Schöne mittelalterliche Gemäuer

Das Mittelalter hat dem Land um Saint Malo einige wenige Gebäude hinterlassen. Ein Besuch der Abtei Notre-Dame du Tronchet und ihrer Gartenanlagen, eine Pause im Kloster von Beaufort oder eine Etappe in Saint-Suliac versetzen Sie um einige Jahrhunderte in der Zeit zurück.

Abtei Notre-Dame du Tronchet

Ein Einsiedler namens Gaultier zog sich im XII. Jahrhundert in die Wälder von Le Mesnil zurück, um in der Einsamkeit zu beten und sich in der Natur zu besinnen. Sein fester Glaube zog zahlreiche Getreue an, die sich als religiöse Gemeinschaft etablierten. Diese erbaute eine erste Kirche, die später zur Abtei Notre-Dame du Tronchet wurde.

Im XVII. Jahrhundert wurde die Abtei weiter oben auf dem Hügel, abseits vom Moorgebiet, neu aufgebaut. Die Fassade im klassizistischen Stil behielt jedoch ein großes Fenster mit doppelter Mittelsprosse aus der ersten Kirche des XII. Jahrhunderts bei.

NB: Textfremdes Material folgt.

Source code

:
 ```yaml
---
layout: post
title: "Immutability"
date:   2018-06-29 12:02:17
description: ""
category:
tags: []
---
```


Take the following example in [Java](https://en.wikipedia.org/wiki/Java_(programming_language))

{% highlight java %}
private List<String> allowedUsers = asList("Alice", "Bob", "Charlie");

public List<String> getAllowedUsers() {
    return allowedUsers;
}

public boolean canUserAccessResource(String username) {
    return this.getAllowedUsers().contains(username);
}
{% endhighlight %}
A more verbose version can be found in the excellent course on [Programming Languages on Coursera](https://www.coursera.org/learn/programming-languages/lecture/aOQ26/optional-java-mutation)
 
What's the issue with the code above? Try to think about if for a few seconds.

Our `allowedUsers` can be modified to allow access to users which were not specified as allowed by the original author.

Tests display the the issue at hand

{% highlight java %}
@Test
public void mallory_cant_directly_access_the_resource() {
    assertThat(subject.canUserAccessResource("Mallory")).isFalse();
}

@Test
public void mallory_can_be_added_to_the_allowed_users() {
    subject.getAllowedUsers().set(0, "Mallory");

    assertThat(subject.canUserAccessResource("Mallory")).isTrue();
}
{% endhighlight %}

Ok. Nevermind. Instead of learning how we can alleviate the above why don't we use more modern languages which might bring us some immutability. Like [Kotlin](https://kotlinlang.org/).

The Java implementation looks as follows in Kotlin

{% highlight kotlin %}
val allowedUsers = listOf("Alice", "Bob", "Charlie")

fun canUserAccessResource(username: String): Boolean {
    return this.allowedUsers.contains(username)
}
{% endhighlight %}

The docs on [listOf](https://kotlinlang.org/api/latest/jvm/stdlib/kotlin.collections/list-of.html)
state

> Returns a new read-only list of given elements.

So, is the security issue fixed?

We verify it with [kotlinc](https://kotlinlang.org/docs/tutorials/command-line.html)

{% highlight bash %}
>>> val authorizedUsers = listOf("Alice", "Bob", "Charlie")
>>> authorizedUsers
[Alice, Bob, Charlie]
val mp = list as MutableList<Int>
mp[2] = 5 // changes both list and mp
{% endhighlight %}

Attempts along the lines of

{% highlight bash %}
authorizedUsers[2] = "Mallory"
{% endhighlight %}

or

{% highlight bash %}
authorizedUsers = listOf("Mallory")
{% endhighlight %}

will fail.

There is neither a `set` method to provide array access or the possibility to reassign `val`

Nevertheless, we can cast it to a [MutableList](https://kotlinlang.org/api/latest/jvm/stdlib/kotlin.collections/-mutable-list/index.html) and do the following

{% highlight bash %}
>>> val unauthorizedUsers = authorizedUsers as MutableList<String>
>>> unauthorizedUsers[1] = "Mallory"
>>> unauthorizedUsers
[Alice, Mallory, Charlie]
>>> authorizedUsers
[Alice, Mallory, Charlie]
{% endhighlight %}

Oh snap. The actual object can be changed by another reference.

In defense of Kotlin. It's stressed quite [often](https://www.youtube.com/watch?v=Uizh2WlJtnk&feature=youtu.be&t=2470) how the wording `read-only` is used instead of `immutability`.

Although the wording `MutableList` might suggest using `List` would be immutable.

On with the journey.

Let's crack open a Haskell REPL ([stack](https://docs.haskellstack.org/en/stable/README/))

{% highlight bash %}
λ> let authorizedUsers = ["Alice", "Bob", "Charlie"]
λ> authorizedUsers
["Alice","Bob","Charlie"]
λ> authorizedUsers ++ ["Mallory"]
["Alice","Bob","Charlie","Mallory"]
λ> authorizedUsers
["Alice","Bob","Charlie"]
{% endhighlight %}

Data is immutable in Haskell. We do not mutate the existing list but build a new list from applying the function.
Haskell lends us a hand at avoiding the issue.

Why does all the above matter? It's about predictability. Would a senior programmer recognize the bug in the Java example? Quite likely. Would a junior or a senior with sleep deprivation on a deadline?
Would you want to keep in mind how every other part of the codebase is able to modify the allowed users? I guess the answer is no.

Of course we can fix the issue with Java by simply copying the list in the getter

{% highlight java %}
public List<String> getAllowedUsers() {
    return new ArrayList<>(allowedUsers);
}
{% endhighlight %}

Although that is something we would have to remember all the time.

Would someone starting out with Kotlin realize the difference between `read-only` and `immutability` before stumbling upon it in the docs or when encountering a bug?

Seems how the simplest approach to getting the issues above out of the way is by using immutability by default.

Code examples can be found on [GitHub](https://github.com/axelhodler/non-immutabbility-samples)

Die Abtei mit ihrem kreuzförmigen Grundriss besitzt ein einfaches Kirchenschiff, das in einer flachen Apsis endet; die Vierung wird von einem viereckigen Glockenturm mit welscher Haube gekrönt. Die Ruinen des Kreuzgangs sind von Gärten umgeben, in denen die Mönche ihr Gemüse anbauten und ihre Heilpflanzen kultivierten.

Kloster Notre-Dame de Beaufort

In Beaufort, einem Teil der Gemeinde Le Plerguer, liegt ein Kloster, das noch heute in Betrieb ist: eine Gemeinschaft von Nonnen des Predigerordens hat sich in einem ehemaligen Herrenhaus, dem Château de Beaufort, niedergelassen, dessen Ursprung bis ins Mittelalter zurückgeht.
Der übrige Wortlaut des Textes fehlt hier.